I am super excited to be able to finally share, what I think, is a really cool ESXi-Arm solution which has been an evolution of this and this. This solution also incorporates a number of automation techniques I have shared over the years when it comes to ESXi scripted installation aka Kickstart, so it was really neat to all those things get pulled into a single solution. Lastly, I also want to give huge thanks to Cyprien Laplace who threw the initial challenge my way after I had shared how to perform an ESXi-Arm scripted installation without using SD Card.
ESXi-x86 can be deployed using either a stateful or stateless installation. In the latter case, ESXi is booted over the network using the vSphere Auto Deploy feature in vCenter Server which does not require any local media for ESXi. Upon attaching itself to vCenter Server, Auto Deploy then leverages vSphere Host Profiles and its rules engine to determine which configurations or profiles should be applied to ensure the ESXi hosts are configured per their desired stated. Here is a quick video overview of how Auto Deploy and Host Profiles work.
Fundamentally, vSphere Auto Deploy and Host Profiles can also work with ESXi-Arm but today, vCenter Server would require some code modification for this to actually work.
OK, so am I teasing you with something that does not exists? Nope, but I just wanted to help set the context 🙂
The solution that I have created boots ESXi-Arm over the network in a "stateless" manner, so there is no need for an SD Card or USB device plugged into the Raspberry Pi (rPI).
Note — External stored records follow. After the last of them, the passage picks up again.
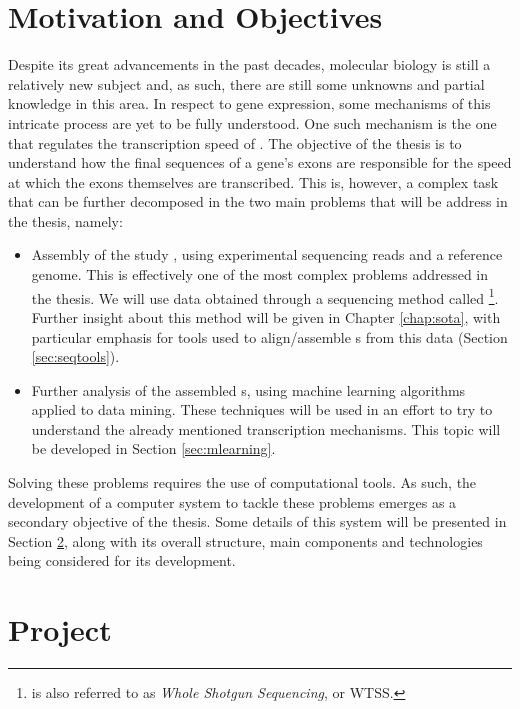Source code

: \section{Motivation and Objectives} \label{sec:motivation}

Despite its great advancements in the past decades, molecular biology is still a
relatively new subject and, as such, there are still some unknowns and partial
knowledge in this area. In respect to gene expression, some mechanisms of this
intricate process are yet to be fully understood. One such mechanism is the one
that regulates the transcription speed of \rna. The objective of the thesis is
to understand how the final sequences of a gene's exons are responsible for the
speed at which the exons themselves are transcribed. This is, however, a complex
task that can be further decomposed in the two main problems that will be
address in the thesis, namely:

\begin{itemize}

  \item
  Assembly of the study \trans, using experimental sequencing reads and a
  reference genome. This is effectively one of the most complex problems
  addressed in the thesis. We will use data obtained through a sequencing method
  called \rnaseq{}\footnote{\rnaseq{} is also referred to as \textit{Whole \Trans{}
  Shotgun Sequencing}, or WTSS.}. Further insight about this method will be
  given in Chapter \ref{chap:sota}, with particular emphasis for tools used to
  align/assemble \trans s from this data (Section \ref{sec:seqtools}).

  \item
  Further analysis of the assembled \trans s, using machine learning algorithms
  applied to data mining. These techniques will be used in an effort to try to
  understand the already mentioned transcription mechanisms. This topic will be
  developed in Section \ref{sec:mlearning}.

\end{itemize}

Solving these problems requires the use of computational tools. As such, the
development of a computer system to tackle these problems emerges as a secondary
objective of the thesis. Some details of this system will be presented in
Section \ref{sec:project}, along with its overall structure, main components and
technologies being considered for its development.

\section{Project} \label{sec:project}

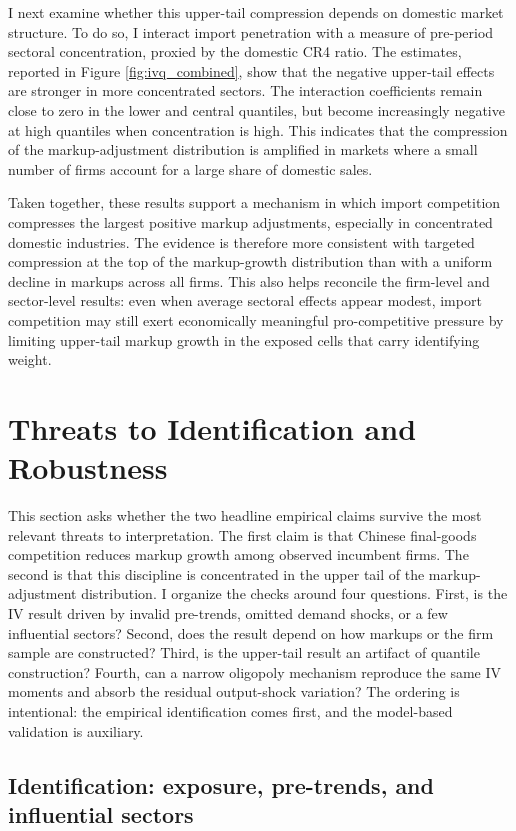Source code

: ﻿\documentclass[12pt]{article}
\begin{document}
I next examine whether this upper-tail compression depends on domestic market structure. To do so, I interact import penetration with a measure of pre-period sectoral concentration, proxied by the domestic CR4 ratio. The estimates, reported in Figure \ref{fig:ivq_combined}, show that the negative upper-tail effects are stronger in more concentrated sectors. The interaction coefficients remain close to zero in the lower and central quantiles, but become increasingly negative at high quantiles when concentration is high. This indicates that the compression of the markup-adjustment distribution is amplified in markets where a small number of firms account for a large share of domestic sales.

Taken together, these results support a mechanism in which import competition compresses the largest positive markup adjustments, especially in concentrated domestic industries. The evidence is therefore more consistent with targeted compression at the top of the markup-growth distribution than with a uniform decline in markups across all firms. This also helps reconcile the firm-level and sector-level results: even when average sectoral effects appear modest, import competition may still exert economically meaningful pro-competitive pressure by limiting upper-tail markup growth in the exposed cells that carry identifying weight.

\section{Threats to Identification and Robustness}

This section asks whether the two headline empirical claims survive the most relevant threats to interpretation. The first claim is that Chinese final-goods competition reduces markup growth among observed incumbent firms. The second is that this discipline is concentrated in the upper tail of the markup-adjustment distribution. I organize the checks around four questions. First, is the IV result driven by invalid pre-trends, omitted demand shocks, or a few influential sectors? Second, does the result depend on how markups or the firm sample are constructed? Third, is the upper-tail result an artifact of quantile construction? Fourth, can a narrow oligopoly mechanism reproduce the same IV moments and absorb the residual output-shock variation? The ordering is intentional: the empirical identification comes first, and the model-based validation is auxiliary.

\subsection{Identification: exposure, pre-trends, and influential sectors}
\end{document}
In addition to the ESXi-Arm files, it also includes a custom payload which runs to retrieve additional configurations which can automatically join a desired vCenter Server as well as apply further customizations of an ESXi-Arm host. As you can see, this solution behaves similar to that of vSphere Auto Deploy and Host Profiles but does not use either of these vSphere features and works with the ESXi-Arm Fling right now.
Technically speaking, these techniques can also be applied to ESXi-x86 but I will leave that to the reader for further exploration.
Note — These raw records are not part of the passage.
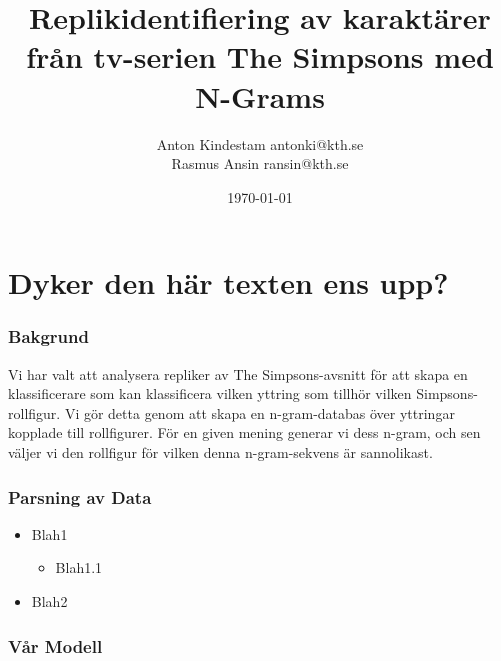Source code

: \documentclass{beamer}
\date{\today}
\title{Replikidentifiering av karaktärer från tv-serien The Simpsons med N-Grams}
\author{Anton Kindestam antonki@kth.se\\Rasmus Ansin ransin@kth.se}
\begin{document}
\frame{\titlepage}






\renewcommand{\thefootnote}{\fnsymbol{footnote}} %



\section{Dyker den här texten ens upp?}



\begin{frame}
 \frametitle{Bakgrund}
  


Vi har valt att analysera repliker av The Simpsons-avsnitt för att
skapa en klassificerare som kan klassificera vilken yttring som
tillhör vilken Simpsons-rollfigur. Vi gör detta genom att skapa en
n-gram-databas över yttringar kopplade till rollfigurer. För en given
mening generar vi dess n-gram, och sen väljer vi den rollfigur för
vilken denna n-gram-sekvens är sannolikast.

  
\end{frame}
\begin{frame}
 \frametitle{Parsning av Data}
  


\begin{itemize}
  \item Blah1
\begin{itemize}
  \item Blah1.1
\end{itemize}
  \item Blah2
\end{itemize}


  
\end{frame}
\begin{frame}
 \frametitle{Vår Modell}
  





  
\end{frame}
\end{document}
Here is a quick video demonstrating my ESXi-Arm Stateless solution booting one of my Raspberry Pi 4 systems:
Below are the instructions on how to set this up and although they are a bit lengthy, it is well worth the effort!
Step 1 - Download and install the Raspberry Pi Imager Tool for your desktop OS. This is needed as we need to install Raspberry Pi (rPI) OS onto our SD Card so that we can change the default rPI boot order to 0xf241 which attempts booting using the following order (right to left): SD Card, USB and then Network Boot. If no bootable devices are found, the sequence is repeated all over again. This order would allow us to perform our stateless boot and for those that prefer to have a stateful installation on USB, you can install ESXi-Arm via Kickstart as outlined in my previous article.
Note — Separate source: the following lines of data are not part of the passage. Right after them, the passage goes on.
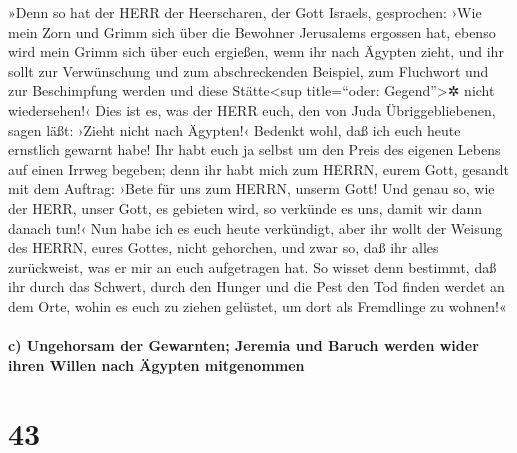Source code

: »Denn so hat der HERR der Heerscharen, der Gott Israels,
gesprochen: ›Wie mein Zorn und Grimm sich über die Bewohner Jerusalems
ergossen hat, ebenso wird mein Grimm sich über euch ergießen, wenn ihr
nach Ägypten zieht, und ihr sollt zur Verwünschung und zum
abschreckenden Beispiel, zum Fluchwort und zur Beschimpfung werden und
diese Stätte\textless sup title=``oder: Gegend''\textgreater✲ nicht
wiedersehen!‹ Dies ist es, was der HERR euch, den von
Juda Übriggebliebenen, sagen läßt: ›Zieht nicht nach Ägypten!‹ Bedenkt
wohl, daß ich euch heute ernstlich gewarnt habe! Ihr habt
euch ja selbst um den Preis des eigenen Lebens auf einen Irrweg begeben;
denn ihr habt mich zum HERRN, eurem Gott, gesandt mit dem Auftrag: ›Bete
für uns zum HERRN, unserm Gott! Und genau so, wie der HERR, unser Gott,
es gebieten wird, so verkünde es uns, damit wir dann danach tun!‹
Nun habe ich es euch heute verkündigt, aber ihr wollt der
Weisung des HERRN, eures Gottes, nicht gehorchen, und zwar so, daß ihr
alles zurückweist, was er mir an euch aufgetragen hat. So
wisset denn bestimmt, daß ihr durch das Schwert, durch den Hunger und
die Pest den Tod finden werdet an dem Orte, wohin es euch zu ziehen
gelüstet, um dort als Fremdlinge zu wohnen!«

\hypertarget{c-ungehorsam-der-gewarnten-jeremia-und-baruch-werden-wider-ihren-willen-nach-uxe4gypten-mitgenommen}{%
\paragraph{c) Ungehorsam der Gewarnten; Jeremia und Baruch werden wider
ihren Willen nach Ägypten
mitgenommen}\label{c-ungehorsam-der-gewarnten-jeremia-und-baruch-werden-wider-ihren-willen-nach-uxe4gypten-mitgenommen}}

\hypertarget{section-42}{%
\section{43}\label{section-42}}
Step 2 - Power up the rPI with the SD Card plugged in, which has rPI OS image. Once rPI OS boots up, open up a terminal and run the following command to apply the latest EEPROM and update the boot order, which is only available when using the command-line.
PI_EEPROM_VERSION=pieeprom-2020-09-03
wget https://github.com/raspberrypi/rpi-eeprom/raw/master/firmware/beta/${PI_EEPROM_VERSION}.bin
sudo rpi-eeprom-config ${PI_EEPROM_VERSION}.bin > bootconf.txt
sed -i 's/BOOT_ORDER=.*/BOOT_ORDER=0xf241/g' bootconf.txt
sudo rpi-eeprom-config --out ${PI_EEPROM_VERSION}-netboot.bin --config bootconf.txt ${PI_EEPROM_VERSION}.bin
sudo rpi-eeprom-update -d -f ./${PI_EEPROM_VERSION}-netboot.bin
Reboot for the changes to go into effect. At this point, you can now shutdown the rPI and remove the SD Card from the system.
Step 3 - Follow Steps 1-7 from this blog post in setting up dnsmasq for our PXE infrastructure. I really like dnsmasq as it integrates with your existing DHCP environment and is fairly easy to setup. From here on out, I will refer to this this system as our PXE Server and in my example, the IP Address of this system is 192.168.30.176.
To perform a stateless boot of ESXi-Arm, you just need to remove all the default boot options in the kernelopt line in ESXi-Arm efi/boot/boot.cfg configuration file. To make our solution a bit more dynamic, we are going to leverage a few custom kernel boot options which we will define and will get passed into our custom script. The three options are
- configServer - IP Address of your PXE Server which also runs the web server hosting the configuration files for customization
- joinVC - Specifies whether to automatically join ESXi-Arm host to vCenter Server
- runExtraConfig - Specifies whether to apply additional post-deployment configurations
Note: When ESXi-Arm boots up in stateless mode, the default root password is empty. This is also reflected when ESXi-Arm host is added to vCenter Server. It should be possible to change the password as part of the post-deployment configuration but the default behavior is to have an empty password.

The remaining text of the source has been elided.